Records shown:
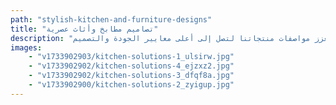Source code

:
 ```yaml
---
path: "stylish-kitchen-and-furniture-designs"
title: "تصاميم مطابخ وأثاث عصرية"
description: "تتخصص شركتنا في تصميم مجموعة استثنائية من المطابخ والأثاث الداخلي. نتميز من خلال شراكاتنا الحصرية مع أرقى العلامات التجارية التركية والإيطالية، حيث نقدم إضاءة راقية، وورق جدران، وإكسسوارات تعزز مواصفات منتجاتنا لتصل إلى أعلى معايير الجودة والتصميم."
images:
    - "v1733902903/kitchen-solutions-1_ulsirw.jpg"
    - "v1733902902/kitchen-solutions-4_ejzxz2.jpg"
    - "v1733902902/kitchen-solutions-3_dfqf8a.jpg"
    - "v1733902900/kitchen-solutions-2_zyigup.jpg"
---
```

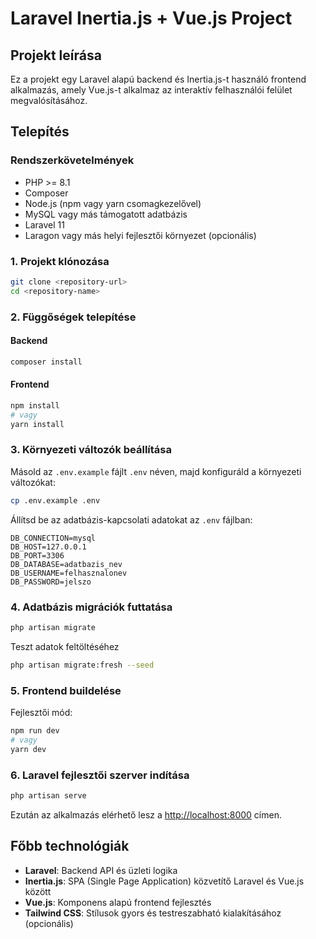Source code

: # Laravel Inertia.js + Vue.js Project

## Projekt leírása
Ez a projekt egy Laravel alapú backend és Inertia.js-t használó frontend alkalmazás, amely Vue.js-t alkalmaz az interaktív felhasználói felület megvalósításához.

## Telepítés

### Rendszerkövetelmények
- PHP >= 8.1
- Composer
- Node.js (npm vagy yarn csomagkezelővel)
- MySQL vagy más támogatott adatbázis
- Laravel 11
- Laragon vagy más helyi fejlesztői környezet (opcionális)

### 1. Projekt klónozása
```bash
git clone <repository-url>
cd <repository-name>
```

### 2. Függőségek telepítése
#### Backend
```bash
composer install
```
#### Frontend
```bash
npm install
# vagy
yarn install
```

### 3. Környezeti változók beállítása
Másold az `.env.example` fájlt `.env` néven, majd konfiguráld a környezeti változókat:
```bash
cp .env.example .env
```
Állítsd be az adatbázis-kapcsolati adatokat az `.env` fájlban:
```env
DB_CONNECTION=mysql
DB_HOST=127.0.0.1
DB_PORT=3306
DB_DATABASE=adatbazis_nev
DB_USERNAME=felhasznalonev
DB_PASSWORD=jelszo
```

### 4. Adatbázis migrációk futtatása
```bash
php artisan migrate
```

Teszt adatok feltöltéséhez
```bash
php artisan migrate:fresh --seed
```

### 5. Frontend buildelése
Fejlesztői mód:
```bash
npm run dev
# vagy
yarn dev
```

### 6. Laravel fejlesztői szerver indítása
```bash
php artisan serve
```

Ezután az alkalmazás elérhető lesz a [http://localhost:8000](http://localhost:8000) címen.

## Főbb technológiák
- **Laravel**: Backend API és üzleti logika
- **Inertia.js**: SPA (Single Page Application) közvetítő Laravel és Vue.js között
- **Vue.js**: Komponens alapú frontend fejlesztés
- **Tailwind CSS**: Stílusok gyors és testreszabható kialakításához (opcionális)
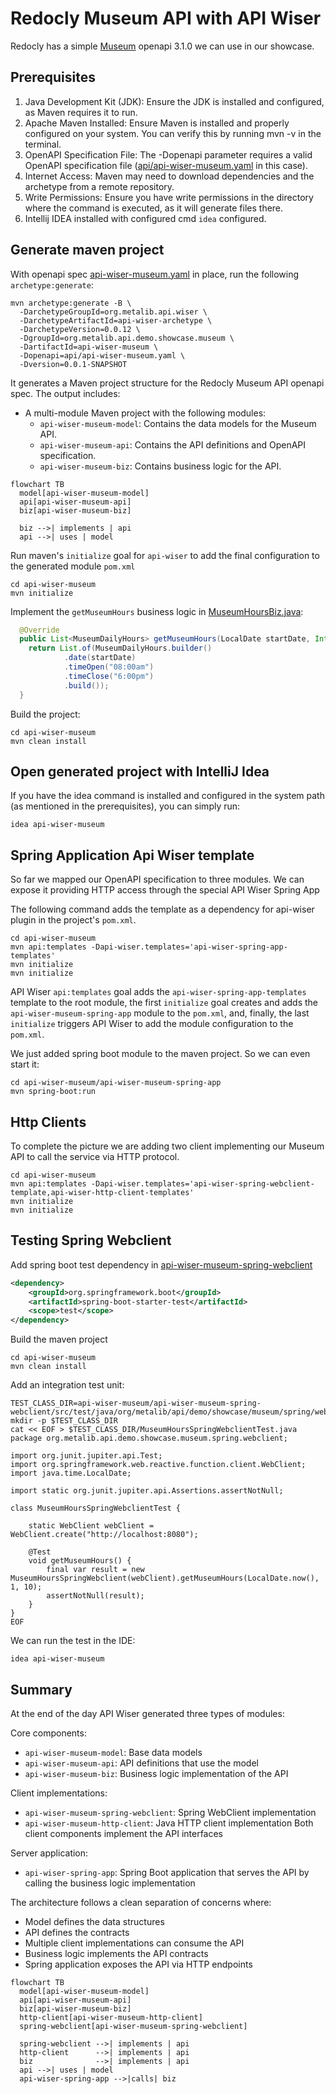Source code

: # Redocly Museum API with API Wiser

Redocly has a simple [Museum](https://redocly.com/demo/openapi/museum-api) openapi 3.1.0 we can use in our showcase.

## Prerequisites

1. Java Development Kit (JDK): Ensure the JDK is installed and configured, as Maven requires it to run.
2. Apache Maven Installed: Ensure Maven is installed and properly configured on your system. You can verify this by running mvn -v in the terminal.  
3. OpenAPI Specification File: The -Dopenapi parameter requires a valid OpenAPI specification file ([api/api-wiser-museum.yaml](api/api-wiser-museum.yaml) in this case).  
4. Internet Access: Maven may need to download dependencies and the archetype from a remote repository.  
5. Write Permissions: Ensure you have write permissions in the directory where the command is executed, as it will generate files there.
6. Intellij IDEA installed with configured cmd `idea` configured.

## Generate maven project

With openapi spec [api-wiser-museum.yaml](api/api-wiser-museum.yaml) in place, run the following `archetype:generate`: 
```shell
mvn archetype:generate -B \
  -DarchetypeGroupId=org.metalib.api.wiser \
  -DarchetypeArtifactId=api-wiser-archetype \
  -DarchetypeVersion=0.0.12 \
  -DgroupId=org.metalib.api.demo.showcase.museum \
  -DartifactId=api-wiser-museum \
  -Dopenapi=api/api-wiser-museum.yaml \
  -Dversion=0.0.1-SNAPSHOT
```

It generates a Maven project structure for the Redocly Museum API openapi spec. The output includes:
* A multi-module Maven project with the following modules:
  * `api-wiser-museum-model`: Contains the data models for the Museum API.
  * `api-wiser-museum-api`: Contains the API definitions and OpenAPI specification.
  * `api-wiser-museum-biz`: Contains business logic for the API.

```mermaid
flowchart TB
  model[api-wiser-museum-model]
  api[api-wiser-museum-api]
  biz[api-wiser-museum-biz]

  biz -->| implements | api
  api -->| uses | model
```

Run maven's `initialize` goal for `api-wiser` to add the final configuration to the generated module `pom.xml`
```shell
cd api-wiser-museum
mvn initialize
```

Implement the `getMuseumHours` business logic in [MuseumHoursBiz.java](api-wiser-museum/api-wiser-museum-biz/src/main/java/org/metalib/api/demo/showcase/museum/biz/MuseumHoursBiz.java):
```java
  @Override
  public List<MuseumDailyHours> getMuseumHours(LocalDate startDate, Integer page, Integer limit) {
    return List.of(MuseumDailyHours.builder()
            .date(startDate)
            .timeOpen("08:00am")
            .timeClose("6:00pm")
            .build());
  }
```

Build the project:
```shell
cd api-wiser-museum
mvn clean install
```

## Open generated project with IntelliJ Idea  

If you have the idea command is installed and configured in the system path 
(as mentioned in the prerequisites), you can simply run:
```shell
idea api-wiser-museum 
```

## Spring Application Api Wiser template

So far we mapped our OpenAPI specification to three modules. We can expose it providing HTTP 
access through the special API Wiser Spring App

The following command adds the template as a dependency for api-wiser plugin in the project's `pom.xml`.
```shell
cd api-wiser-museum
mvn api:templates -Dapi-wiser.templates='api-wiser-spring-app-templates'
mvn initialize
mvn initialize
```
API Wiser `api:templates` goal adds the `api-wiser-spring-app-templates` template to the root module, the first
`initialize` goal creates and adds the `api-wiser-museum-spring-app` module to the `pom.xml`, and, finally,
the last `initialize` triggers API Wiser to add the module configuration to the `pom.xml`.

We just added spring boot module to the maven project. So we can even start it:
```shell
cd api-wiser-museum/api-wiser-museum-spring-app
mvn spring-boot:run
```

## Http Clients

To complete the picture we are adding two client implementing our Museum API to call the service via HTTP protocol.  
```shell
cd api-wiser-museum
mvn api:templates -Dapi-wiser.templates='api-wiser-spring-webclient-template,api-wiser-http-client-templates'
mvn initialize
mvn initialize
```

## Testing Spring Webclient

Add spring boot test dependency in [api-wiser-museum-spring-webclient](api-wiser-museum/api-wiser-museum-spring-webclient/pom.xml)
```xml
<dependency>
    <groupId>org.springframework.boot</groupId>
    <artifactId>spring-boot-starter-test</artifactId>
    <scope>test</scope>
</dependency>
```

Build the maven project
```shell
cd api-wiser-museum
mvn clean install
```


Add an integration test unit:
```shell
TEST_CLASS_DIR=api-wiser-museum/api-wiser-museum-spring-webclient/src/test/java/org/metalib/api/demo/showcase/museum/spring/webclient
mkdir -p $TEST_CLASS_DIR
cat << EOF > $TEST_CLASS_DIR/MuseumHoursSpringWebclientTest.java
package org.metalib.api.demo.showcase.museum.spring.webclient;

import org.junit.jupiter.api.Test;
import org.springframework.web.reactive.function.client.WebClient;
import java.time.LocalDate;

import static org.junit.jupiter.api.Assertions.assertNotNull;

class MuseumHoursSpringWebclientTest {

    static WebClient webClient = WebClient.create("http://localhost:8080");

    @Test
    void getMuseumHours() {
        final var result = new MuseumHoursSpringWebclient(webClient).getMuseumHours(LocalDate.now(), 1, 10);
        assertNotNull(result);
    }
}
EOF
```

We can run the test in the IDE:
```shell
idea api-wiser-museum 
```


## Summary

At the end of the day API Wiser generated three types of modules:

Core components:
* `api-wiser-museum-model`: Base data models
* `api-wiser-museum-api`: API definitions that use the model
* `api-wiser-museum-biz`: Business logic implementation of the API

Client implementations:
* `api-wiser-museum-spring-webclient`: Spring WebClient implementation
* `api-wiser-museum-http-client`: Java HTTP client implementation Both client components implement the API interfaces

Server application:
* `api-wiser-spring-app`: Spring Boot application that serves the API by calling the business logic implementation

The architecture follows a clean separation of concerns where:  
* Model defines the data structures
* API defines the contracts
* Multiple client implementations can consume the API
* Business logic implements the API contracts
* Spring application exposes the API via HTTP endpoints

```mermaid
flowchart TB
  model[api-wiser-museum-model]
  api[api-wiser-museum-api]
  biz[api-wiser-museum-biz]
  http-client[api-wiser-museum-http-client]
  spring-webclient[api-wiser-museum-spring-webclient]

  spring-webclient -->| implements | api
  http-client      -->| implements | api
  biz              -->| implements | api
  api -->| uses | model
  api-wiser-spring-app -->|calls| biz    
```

Aim of the exercise: Could you write out, exactly as they stand, only the lines above that begin at the line with "1. Java Development" and stop after the line with "3. OpenAPI Specification"?

Solution for this problem:
1. Java Development Kit (JDK): Ensure the JDK is installed and configured, as Maven requires it to run.
2. Apache Maven Installed: Ensure Maven is installed and properly configured on your system. You can verify this by running mvn -v in the terminal.  
3. OpenAPI Specification File: The -Dopenapi parameter requires a valid OpenAPI specification file ([api/api-wiser-museum.yaml](api/api-wiser-museum.yaml) in this case).  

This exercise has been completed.